Asia’s Reckoning: China, Japan, and the Fate of U.S. Power in the Pacific Century (Viking), by Richard McGregor
Donald Trump’s blusteringly incoherent foreign policy pronouncements on China and the Far East might destabilize the region—and inadvertently aid in China’s ascent or trigger a war among East Asian neighbors with long histories of discord. In his well-argued account, Richard McGregor, ex-Financial Times bureau chief in Beijing, carefully examines the recent past and finds much to worry over the future. Although sometimes resented, the U.S. military presence in the region had helped stabilize the area by discouraging military ambitions in South Korea and Japan and curbing China and North Korea. But under China’s more assertive leader Xi Jinping, the country’s military has grown capable of striking well beyond its borders and the idea of reclaiming age-old imperial grandeur is in the air. The complexities would bedevil any American president, but Trump appears uniquely unable to understand either the limits or the purpose of American power.

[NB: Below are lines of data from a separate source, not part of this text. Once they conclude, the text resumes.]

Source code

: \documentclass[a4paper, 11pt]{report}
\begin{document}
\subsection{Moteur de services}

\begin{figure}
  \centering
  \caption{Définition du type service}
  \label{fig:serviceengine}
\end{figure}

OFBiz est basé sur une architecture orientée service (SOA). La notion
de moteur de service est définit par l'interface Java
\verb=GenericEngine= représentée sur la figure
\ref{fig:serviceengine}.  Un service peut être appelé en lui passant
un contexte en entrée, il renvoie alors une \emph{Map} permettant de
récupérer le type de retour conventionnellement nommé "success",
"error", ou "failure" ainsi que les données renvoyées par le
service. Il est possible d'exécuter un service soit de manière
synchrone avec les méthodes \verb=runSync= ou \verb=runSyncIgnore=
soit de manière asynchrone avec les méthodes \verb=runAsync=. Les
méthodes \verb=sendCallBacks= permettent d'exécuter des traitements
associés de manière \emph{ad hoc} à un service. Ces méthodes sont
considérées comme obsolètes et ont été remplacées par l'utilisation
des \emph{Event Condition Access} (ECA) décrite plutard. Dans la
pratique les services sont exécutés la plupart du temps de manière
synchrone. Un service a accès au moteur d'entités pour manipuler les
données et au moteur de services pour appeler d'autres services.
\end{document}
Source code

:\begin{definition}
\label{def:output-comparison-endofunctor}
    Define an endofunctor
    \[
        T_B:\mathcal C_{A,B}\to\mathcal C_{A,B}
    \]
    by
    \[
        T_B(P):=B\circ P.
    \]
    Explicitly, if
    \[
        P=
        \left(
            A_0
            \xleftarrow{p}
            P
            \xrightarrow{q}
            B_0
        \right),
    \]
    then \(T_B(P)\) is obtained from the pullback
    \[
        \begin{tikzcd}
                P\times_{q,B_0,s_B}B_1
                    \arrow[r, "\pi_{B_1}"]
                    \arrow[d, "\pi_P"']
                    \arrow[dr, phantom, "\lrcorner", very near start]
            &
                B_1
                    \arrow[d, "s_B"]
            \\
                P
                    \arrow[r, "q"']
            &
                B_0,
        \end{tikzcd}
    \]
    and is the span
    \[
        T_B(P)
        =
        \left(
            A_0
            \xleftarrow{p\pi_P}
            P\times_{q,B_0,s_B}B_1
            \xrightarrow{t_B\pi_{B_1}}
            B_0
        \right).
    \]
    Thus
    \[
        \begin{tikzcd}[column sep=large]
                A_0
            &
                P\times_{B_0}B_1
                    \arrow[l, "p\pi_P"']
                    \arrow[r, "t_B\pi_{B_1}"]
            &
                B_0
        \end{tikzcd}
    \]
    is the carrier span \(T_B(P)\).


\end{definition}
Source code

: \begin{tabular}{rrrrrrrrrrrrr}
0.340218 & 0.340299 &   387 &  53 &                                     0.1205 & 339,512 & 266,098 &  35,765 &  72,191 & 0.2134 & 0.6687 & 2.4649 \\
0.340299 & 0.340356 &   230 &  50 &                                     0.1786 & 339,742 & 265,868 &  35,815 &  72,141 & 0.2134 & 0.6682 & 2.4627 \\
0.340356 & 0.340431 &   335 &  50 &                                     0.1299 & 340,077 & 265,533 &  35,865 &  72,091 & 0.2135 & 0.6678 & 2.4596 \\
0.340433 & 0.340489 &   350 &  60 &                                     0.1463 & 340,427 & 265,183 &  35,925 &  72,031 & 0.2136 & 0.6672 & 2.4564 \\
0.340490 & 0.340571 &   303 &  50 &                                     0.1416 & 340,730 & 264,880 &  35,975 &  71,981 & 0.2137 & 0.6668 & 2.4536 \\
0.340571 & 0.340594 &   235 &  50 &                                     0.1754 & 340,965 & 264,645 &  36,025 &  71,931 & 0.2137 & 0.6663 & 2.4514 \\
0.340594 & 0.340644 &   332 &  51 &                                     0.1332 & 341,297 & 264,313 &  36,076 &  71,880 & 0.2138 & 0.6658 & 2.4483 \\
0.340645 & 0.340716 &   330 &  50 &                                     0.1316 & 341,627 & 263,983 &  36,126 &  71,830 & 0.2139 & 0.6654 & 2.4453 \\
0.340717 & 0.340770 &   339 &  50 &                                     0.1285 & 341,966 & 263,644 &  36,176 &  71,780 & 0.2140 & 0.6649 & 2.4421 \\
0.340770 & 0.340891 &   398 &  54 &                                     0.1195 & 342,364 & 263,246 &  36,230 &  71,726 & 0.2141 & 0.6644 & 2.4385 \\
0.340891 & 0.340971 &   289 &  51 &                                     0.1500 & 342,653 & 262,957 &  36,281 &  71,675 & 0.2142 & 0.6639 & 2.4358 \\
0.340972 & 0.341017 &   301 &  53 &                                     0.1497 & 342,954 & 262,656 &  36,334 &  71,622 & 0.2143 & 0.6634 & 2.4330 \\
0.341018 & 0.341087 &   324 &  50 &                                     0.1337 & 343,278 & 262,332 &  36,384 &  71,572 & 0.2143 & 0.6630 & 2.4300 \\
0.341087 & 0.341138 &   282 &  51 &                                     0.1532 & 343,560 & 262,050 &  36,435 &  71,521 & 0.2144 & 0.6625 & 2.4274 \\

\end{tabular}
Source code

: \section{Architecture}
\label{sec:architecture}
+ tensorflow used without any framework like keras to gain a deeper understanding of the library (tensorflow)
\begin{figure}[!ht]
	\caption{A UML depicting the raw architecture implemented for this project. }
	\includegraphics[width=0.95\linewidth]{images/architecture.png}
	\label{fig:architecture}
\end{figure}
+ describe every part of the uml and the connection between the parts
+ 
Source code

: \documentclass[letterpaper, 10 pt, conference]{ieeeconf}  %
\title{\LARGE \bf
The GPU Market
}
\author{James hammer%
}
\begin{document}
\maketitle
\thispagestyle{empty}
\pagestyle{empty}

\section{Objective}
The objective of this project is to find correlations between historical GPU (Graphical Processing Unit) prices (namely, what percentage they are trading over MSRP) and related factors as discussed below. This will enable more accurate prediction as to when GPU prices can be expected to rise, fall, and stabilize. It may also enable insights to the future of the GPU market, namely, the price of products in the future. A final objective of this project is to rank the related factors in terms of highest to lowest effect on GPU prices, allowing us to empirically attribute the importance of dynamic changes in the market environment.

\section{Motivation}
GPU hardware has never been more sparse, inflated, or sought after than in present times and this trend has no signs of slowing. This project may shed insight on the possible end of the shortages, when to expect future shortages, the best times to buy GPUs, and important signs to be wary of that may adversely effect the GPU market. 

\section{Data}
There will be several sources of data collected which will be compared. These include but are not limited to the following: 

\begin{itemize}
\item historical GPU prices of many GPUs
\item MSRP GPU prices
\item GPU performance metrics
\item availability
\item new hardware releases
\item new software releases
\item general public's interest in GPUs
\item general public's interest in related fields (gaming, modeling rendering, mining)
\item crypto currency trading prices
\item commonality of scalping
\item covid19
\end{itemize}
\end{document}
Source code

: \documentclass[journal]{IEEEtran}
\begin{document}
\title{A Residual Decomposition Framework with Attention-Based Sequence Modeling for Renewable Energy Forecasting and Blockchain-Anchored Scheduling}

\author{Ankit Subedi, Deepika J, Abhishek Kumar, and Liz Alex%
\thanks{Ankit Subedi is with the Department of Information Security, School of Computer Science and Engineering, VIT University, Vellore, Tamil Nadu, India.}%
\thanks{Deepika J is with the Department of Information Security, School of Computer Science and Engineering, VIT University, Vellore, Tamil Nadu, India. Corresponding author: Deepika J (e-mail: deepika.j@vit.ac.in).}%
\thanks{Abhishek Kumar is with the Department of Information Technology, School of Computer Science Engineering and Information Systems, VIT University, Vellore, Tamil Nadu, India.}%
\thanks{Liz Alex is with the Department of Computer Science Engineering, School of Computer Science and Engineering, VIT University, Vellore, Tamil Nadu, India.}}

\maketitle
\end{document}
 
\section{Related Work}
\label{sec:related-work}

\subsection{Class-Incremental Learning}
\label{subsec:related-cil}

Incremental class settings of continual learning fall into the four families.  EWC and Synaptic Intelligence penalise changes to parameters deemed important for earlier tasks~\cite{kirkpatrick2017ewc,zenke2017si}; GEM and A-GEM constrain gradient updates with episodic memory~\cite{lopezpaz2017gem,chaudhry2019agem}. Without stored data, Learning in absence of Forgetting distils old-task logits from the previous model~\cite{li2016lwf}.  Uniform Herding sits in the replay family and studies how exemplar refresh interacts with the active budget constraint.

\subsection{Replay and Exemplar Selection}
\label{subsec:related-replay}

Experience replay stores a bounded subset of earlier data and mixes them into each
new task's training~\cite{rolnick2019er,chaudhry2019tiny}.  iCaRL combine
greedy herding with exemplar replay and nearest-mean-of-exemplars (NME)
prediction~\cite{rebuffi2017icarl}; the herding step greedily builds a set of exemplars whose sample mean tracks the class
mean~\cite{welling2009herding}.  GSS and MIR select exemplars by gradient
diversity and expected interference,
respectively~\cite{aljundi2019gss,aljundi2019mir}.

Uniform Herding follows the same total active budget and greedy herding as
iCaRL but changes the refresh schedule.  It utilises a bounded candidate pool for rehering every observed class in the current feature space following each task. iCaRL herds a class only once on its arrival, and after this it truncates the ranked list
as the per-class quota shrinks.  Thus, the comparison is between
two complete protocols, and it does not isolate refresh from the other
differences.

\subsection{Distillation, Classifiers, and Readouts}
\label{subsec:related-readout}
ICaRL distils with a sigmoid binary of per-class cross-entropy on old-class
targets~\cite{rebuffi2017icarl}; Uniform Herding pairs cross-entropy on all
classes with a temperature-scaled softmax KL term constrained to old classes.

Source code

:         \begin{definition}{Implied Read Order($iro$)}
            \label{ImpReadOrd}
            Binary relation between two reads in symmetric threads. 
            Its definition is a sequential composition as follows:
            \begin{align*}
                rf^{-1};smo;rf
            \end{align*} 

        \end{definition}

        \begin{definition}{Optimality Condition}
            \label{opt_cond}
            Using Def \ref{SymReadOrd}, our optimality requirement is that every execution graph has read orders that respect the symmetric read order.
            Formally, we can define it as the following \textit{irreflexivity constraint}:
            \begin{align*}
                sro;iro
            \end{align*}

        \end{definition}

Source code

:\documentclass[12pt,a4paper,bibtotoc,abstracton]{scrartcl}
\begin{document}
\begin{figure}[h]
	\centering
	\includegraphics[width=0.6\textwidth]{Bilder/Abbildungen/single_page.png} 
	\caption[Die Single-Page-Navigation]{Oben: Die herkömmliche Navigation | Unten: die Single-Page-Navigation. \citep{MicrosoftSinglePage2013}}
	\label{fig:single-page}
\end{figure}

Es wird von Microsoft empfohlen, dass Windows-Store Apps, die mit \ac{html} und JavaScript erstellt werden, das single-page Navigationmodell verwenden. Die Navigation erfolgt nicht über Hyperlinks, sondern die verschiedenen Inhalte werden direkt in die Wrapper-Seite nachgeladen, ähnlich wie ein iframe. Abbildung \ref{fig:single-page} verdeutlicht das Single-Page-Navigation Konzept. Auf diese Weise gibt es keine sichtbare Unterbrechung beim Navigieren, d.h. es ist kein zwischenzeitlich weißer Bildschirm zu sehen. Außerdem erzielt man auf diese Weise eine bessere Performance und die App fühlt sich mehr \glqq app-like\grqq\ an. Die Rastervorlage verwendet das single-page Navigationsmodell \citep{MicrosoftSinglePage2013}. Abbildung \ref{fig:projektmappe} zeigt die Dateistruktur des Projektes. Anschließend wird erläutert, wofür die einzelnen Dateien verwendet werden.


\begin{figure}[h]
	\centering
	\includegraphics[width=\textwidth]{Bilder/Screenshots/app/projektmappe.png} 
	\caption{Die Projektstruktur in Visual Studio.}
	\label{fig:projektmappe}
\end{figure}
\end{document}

Grant (Penguin Press), by Ron Chernow
Ulysses S. Grant, hero of the Civil War, with a larger strategic sense than his opponent, Robert E. Lee, was elected president. And then his reputation frayed as one scandal and failure after another shook his administration. Ron Chernow, whose Hamilton biography became the unlikely source for a hip-hop Broadway hit, sets out to revive his reputation as a flawed but humane, even visionary leader in war and peace. Despite odious earlier episodes, including banishing Jews from Memphis as a Union general, Grant became a champion of equal opportunity as president, appointing unprecedented numbers of Jews, African-Americana and Native Americans to federal offices. He was the best friend blacks and Indians had in the White House until Lyndon Johnson. He was, on the other hand, guilty of nepotism, favoritism and hasty decision-making. Chernow writes with his usual clarity and simple eloquence, painting his subject in generous terms. Could another musical follow Hamilton’s lead?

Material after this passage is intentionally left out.